● **HOW TO COMPLETE THIS TASK**: For this exercise, reproduce the entries below exactly, but only from the line containing "the count of" through the line containing "imprisonment because the", both included.

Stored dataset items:
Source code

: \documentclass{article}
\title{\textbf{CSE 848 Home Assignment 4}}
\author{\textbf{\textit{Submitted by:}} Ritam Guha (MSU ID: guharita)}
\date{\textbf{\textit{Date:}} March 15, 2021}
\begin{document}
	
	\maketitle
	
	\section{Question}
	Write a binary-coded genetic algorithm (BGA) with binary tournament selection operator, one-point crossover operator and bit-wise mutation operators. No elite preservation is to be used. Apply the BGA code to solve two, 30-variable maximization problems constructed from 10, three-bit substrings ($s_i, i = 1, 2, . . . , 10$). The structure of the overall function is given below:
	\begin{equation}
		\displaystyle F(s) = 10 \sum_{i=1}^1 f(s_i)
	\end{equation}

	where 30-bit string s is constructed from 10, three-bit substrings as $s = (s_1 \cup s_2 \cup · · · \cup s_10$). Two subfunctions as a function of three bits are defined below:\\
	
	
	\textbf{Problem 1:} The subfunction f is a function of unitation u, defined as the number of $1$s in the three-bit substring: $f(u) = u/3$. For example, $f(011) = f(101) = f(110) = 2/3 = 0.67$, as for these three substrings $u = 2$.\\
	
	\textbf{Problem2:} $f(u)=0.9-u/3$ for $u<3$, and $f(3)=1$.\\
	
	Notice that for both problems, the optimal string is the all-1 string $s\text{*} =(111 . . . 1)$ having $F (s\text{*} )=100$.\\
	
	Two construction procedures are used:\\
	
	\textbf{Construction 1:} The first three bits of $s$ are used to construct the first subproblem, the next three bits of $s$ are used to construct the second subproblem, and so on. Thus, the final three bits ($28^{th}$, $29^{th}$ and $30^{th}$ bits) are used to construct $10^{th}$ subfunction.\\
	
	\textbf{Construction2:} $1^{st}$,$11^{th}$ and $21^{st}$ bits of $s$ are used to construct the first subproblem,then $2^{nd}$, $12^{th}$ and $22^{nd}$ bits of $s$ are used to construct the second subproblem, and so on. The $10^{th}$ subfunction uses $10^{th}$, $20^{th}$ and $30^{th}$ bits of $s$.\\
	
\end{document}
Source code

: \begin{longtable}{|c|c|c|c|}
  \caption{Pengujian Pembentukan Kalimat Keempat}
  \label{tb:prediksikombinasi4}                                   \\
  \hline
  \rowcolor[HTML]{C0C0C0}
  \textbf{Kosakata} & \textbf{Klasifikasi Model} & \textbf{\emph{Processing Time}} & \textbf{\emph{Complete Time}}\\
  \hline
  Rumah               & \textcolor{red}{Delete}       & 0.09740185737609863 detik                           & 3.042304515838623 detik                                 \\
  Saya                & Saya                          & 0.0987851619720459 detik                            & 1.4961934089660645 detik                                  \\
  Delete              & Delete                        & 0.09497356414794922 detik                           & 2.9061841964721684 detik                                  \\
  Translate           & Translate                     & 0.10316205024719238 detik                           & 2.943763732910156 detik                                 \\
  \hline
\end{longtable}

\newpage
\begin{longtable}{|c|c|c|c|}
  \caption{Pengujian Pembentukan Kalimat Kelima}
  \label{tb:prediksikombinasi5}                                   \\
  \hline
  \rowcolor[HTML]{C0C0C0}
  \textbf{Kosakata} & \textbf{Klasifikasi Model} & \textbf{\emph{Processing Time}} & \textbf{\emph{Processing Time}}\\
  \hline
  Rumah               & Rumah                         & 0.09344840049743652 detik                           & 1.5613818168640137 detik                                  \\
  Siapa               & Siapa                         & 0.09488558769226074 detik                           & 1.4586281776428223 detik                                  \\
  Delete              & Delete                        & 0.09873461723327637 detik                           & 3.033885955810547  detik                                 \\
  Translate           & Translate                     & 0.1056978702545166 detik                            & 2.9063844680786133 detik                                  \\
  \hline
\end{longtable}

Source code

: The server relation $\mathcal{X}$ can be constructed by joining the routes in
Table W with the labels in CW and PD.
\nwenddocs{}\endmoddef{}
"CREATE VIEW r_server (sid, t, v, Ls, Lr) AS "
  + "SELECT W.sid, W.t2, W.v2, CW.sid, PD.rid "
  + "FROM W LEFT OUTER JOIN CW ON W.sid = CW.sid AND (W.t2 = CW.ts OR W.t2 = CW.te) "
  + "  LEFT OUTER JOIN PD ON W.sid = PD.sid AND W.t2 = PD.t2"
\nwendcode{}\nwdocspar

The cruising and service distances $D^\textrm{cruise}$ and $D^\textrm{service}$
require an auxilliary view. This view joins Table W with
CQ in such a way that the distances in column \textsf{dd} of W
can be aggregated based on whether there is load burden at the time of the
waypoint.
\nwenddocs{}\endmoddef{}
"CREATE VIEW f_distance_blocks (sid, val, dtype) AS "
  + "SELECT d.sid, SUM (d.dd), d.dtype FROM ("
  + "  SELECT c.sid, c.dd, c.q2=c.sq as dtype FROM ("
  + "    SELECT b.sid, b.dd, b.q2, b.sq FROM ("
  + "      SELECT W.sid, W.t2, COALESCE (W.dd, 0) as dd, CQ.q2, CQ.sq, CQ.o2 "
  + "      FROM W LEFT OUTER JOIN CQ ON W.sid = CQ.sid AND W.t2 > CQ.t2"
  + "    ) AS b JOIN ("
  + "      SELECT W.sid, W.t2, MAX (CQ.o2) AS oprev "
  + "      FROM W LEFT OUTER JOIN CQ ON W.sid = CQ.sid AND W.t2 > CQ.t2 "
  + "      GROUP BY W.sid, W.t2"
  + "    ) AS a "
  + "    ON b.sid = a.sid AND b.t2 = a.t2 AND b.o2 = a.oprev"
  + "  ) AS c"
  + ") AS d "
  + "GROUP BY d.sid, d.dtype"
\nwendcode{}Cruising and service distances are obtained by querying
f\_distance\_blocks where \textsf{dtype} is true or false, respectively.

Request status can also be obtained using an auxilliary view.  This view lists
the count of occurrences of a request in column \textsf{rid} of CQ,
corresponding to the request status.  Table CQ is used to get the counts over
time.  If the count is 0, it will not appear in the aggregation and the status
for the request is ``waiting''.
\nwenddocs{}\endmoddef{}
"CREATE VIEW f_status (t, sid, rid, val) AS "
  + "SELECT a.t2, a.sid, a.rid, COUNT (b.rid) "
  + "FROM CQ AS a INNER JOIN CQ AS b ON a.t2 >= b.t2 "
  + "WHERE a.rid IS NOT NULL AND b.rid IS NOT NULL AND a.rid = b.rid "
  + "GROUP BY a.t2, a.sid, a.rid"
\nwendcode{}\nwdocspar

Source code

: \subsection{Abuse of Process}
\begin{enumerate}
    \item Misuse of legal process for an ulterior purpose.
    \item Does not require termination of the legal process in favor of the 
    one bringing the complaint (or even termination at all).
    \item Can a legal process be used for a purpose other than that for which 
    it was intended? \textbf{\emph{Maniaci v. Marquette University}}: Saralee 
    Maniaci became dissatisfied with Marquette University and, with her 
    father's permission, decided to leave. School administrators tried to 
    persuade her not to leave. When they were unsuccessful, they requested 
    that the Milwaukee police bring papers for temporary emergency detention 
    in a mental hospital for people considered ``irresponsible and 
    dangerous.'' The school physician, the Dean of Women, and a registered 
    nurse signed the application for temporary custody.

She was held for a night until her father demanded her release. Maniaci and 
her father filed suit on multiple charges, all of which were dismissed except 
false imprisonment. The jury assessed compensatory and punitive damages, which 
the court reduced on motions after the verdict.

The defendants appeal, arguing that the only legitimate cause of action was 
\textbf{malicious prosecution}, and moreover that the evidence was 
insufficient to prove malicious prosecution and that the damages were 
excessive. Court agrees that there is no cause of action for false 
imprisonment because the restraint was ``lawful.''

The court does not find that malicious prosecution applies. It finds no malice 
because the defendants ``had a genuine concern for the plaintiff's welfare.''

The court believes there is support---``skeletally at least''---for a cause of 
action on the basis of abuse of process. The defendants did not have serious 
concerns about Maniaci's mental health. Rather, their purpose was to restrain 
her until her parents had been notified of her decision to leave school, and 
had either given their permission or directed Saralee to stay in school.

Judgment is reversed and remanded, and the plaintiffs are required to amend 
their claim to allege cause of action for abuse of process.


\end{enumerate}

● **EXERCISE ANSWER**:
the count of occurrences of a request in column \textsf{rid} of CQ,
corresponding to the request status.  Table CQ is used to get the counts over
time.  If the count is 0, it will not appear in the aggregation and the status
for the request is ``waiting''.
\nwenddocs{}\endmoddef{}
"CREATE VIEW f_status (t, sid, rid, val) AS "
  + "SELECT a.t2, a.sid, a.rid, COUNT (b.rid) "
  + "FROM CQ AS a INNER JOIN CQ AS b ON a.t2 >= b.t2 "
  + "WHERE a.rid IS NOT NULL AND b.rid IS NOT NULL AND a.rid = b.rid "
  + "GROUP BY a.t2, a.sid, a.rid"
\nwendcode{}\nwdocspar

Source code

: \subsection{Abuse of Process}
\begin{enumerate}
    \item Misuse of legal process for an ulterior purpose.
    \item Does not require termination of the legal process in favor of the 
    one bringing the complaint (or even termination at all).
    \item Can a legal process be used for a purpose other than that for which 
    it was intended? \textbf{\emph{Maniaci v. Marquette University}}: Saralee 
    Maniaci became dissatisfied with Marquette University and, with her 
    father's permission, decided to leave. School administrators tried to 
    persuade her not to leave. When they were unsuccessful, they requested 
    that the Milwaukee police bring papers for temporary emergency detention 
    in a mental hospital for people considered ``irresponsible and 
    dangerous.'' The school physician, the Dean of Women, and a registered 
    nurse signed the application for temporary custody.

She was held for a night until her father demanded her release. Maniaci and 
her father filed suit on multiple charges, all of which were dismissed except 
false imprisonment. The jury assessed compensatory and punitive damages, which 
the court reduced on motions after the verdict.

The defendants appeal, arguing that the only legitimate cause of action was 
\textbf{malicious prosecution}, and moreover that the evidence was 
insufficient to prove malicious prosecution and that the damages were 
excessive. Court agrees that there is no cause of action for false 
imprisonment because the restraint was ``lawful.''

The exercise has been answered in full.